A convenience function available in client libraries to quickly scrape a single URL. This function combines the create crawl request and monitoring functionality into a single synchronous operation.

note

This function is only available in the client libraries and is not a direct API endpoint.

Request Examples

from watercrawl import WaterCrawlAPIClient

# Initialize client
client = WaterCrawlAPIClient('your_api_key')

# Quick scrape a single URL with default options
result = client.scrape_url('https://example.com')

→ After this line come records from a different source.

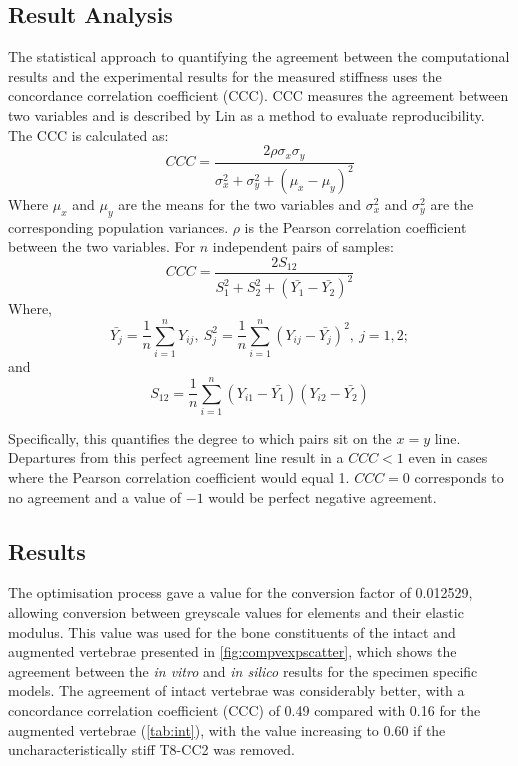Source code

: \subsection{Result Analysis}

The statistical approach to quantifying the agreement between the computational results and the experimental results for the measured stiffness uses the concordance correlation coefficient (CCC).
CCC measures the agreement between two variables and is described by Lin \cite{lawrence1989concordance} as a method to evaluate reproducibility.
The CCC is calculated as:
\begin{equation*}
  CCC = \dfrac{2 \rho \sigma_x \sigma_y}{\sigma_x^2 + \sigma_y^2 + (\mu_x - \mu_y)^2}
 \end{equation*}
Where $\mu_x$ and $\mu_y$ are the means for the two variables and $\sigma_x^2$ and $\sigma_y^2$ are the corresponding population variances.
$\rho$ is the Pearson correlation coefficient between the two variables.
For $n$ independent pairs of samples:
\begin{equation*}
	CCC = \dfrac{2S_{12}}{S_1^2 + S_2^2 + (\bar{Y_1}-\bar{Y_2})^2}
\end{equation*}
Where,
\begin{equation*}
	\bar{Y_j} = \dfrac{1}{n} \sum_{i=1}^{n} Y_{ij},\ S_j^2 = \dfrac{1}{n} \sum_{i=1}^{n} (Y_{ij} - \bar{Y_j})^2,\ j = 1, 2;
\end{equation*}
and
\begin{equation*}
S_{12} = \dfrac{1}{n} \sum_{i=1}^{n} (Y_{i1} - \bar{Y_1})(Y_{i2} - \bar{Y_2})
\end{equation*}

Specifically, this quantifies the degree to which pairs sit on the $x=y$ line.
Departures from this perfect agreement line result in a $CCC < 1$ even in cases where the Pearson correlation coefficient would equal 1.
$CCC = 0$ corresponds to no agreement and a value of $-1$ would be perfect negative agreement.



\subsection{Results} \label{bov:results}

The optimisation process gave a value for the conversion factor of 0.012529, allowing conversion between greyscale values for elements and their elastic modulus. This value was used for the bone constituents of the intact and augmented vertebrae presented in \cref{fig:compvexpscatter}, which shows the agreement between the \textit{in vitro} and \textit{in silico} results for the specimen specific models. The agreement of intact vertebrae was considerably better, with a concordance
correlation coefficient (CCC) of 0.49 compared with 0.16 for the augmented vertebrae (\cref{tab:int}), with the value increasing to 0.60 if the uncharacteristically stiff T8-CC2 was removed.

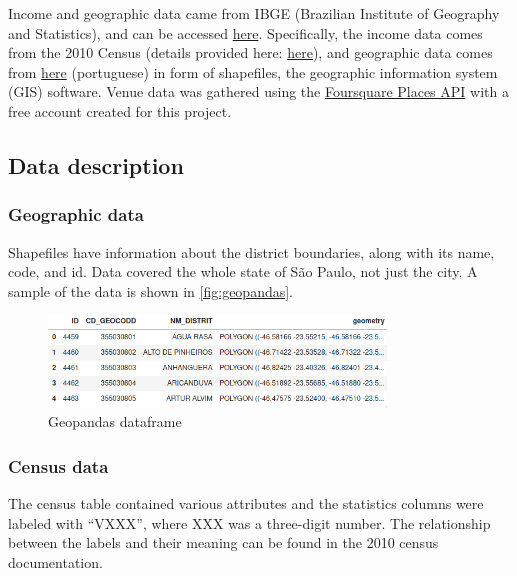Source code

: \documentclass[12pt]{article}
\begin{document}
Income and geographic data came from IBGE (Brazilian Institute of Geography and
Statistics), and can be accessed
\href{https://www.ibge.gov.br/en/home-eng.html}{here}. Specifically, the
income data comes from the 2010 Census (details provided here:
\href{https://www.ibge.gov.br/en/statistics/social/income-expenditure-and-consumption/18391-2010-population-census.html?=&t=o-que-e}{here}),
and geographic data comes from
\href{https://www.ibge.gov.br/geociencias/organizacao-do-territorio/malhas-territoriais/26565-malhas-de-setores-censitarios-divisoes-intramunicipais.html?=&t=o-que-e}{here}
(portuguese) in form of shapefiles, the geographic information system (GIS)
software.  Venue data was gathered using the
\href{https://developer.foursquare.com/places}{Foursquare Places API} with a
free account created for this project.

\subsection{Data description}

\subsubsection{Geographic data}

Shapefiles have information about the district boundaries, along with
its name, code, and id. Data covered the whole state of São Paulo, not just
the city. A sample of the data is shown in \autoref{fig:geopandas}.

\begin{figure}[h]
        \centering
        \includegraphics[width=0.8\textwidth]{geopandas.png}
        \caption{Geopandas dataframe\label{fig:geopandas}}
\end{figure}

\subsubsection{Census data}

The census table contained various attributes and the statistics columns were
labeled with ``VXXX'', where XXX was a three-digit number. The relationship
between the labels and their meaning can be found in the 2010 census documentation.
\end{document}
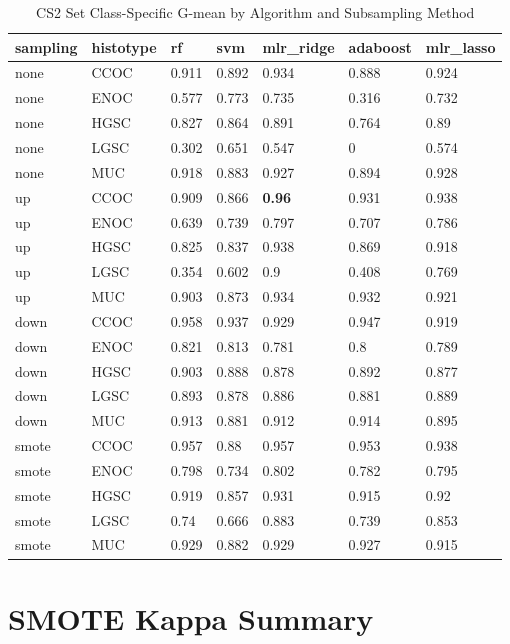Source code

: \documentclass[
]{report}
\begin{document}
\begin{table}

\caption{\label{tab:cs2-gmean-class-table}CS2 Set Class-Specific G-mean by Algorithm and Subsampling Method}
\centering
\begin{tabular}[t]{l|l|l|l|l|l|l}
\hline
sampling & histotype & rf & svm & mlr\_ridge & adaboost & mlr\_lasso\\
\hline
none & CCOC & 0.911 & 0.892 & 0.934 & 0.888 & 0.924\\
\hline
none & ENOC & 0.577 & 0.773 & 0.735 & 0.316 & 0.732\\
\hline
none & HGSC & 0.827 & 0.864 & 0.891 & 0.764 & 0.89\\
\hline
none & LGSC & 0.302 & 0.651 & 0.547 & 0 & 0.574\\
\hline
none & MUC & 0.918 & 0.883 & 0.927 & 0.894 & 0.928\\
\hline
up & CCOC & 0.909 & 0.866 & \textbf{0.96} & 0.931 & 0.938\\
\hline
up & ENOC & 0.639 & 0.739 & 0.797 & 0.707 & 0.786\\
\hline
up & HGSC & 0.825 & 0.837 & 0.938 & 0.869 & 0.918\\
\hline
up & LGSC & 0.354 & 0.602 & 0.9 & 0.408 & 0.769\\
\hline
up & MUC & 0.903 & 0.873 & 0.934 & 0.932 & 0.921\\
\hline
down & CCOC & 0.958 & 0.937 & 0.929 & 0.947 & 0.919\\
\hline
down & ENOC & 0.821 & 0.813 & 0.781 & 0.8 & 0.789\\
\hline
down & HGSC & 0.903 & 0.888 & 0.878 & 0.892 & 0.877\\
\hline
down & LGSC & 0.893 & 0.878 & 0.886 & 0.881 & 0.889\\
\hline
down & MUC & 0.913 & 0.881 & 0.912 & 0.914 & 0.895\\
\hline
smote & CCOC & 0.957 & 0.88 & 0.957 & 0.953 & 0.938\\
\hline
smote & ENOC & 0.798 & 0.734 & 0.802 & 0.782 & 0.795\\
\hline
smote & HGSC & 0.919 & 0.857 & 0.931 & 0.915 & 0.92\\
\hline
smote & LGSC & 0.74 & 0.666 & 0.883 & 0.739 & 0.853\\
\hline
smote & MUC & 0.929 & 0.882 & 0.929 & 0.927 & 0.915\\
\hline
\end{tabular}
\end{table}

\hypertarget{smote-kappa-summary}{%
\section{SMOTE Kappa Summary}\label{smote-kappa-summary}}
\end{document}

# Scrape with custom page options
result = client.scrape_url(
url="https://example.com",
page_options={
"exclude_tags": ["nav", "footer", "aside"],
"include_tags": ["article", "main"],
"wait_time": 100,
"include_html": False,
"only_main_content": True,
"include_links": False
}
)

# Print the extracted content
print(result['result']['markdown'])

Response Example

{
"uuid": "123e4567-e89b-12d3-a456-426614174000",
"url": "https://example.com/page",
"status": "success",
"result": {
"markdown": "Extracted content...",
"html": "<html>...</html>",
"metadata": {
"title": "Page Title",
"description": "Page Description",
"language": "en",
"word_count": 1500
},
"links": ["https://example.com/link1", "https://example.com/link2"]
},
"attachments": [
{
"uuid": "095be615-a8ad-4c33-8e9c-c7612fbf6c9f",
"attachment": "https://storage.watercrawl.dev/123e4567-e89b-12d3-a456-426614174000.pdf",
"attachment_type": "pdf",
"filename": "screenshot.pdf"
}
],
"created_at": "2024-01-01T00:00:00Z"
}

Function Parameters

ParameterTypeRequiredDescription
urlstringYesThe URL to scrape
page_optionsobjectNoOptions for page processing
wait_for_completionbooleanNoIf false, returns immediately with crawl request info instead of waiting for results (Node.js only)

Page Options

OptionTypeDefaultDescription
exclude_tagsstring[][]HTML tags to exclude from content extraction
include_tagsstring[][]HTML tags to include in content extraction
wait_timenumber0Time to wait after page load (ms)
include_htmlbooleanfalseInclude raw HTML in result
only_main_contentbooleantrueExtract only main content
include_linksbooleanfalseInclude list of links in result

How It Works

The scrape_url function is a convenience wrapper that:

  1. Creates a crawl request for a single URL
  2. Monitors the crawl progress
  3. Returns the final result when complete

Under the hood, it uses:

  • create_crawl_request with depth=0 and page_limit=1
  • monitor_crawl_request to wait for completion
  • Returns the first (and only) result

This provides a simpler interface when you only need to scrape a single URL and want to wait for the result.

tip

For scraping multiple pages or more complex crawling needs, use the Create Crawl Request endpoint directly.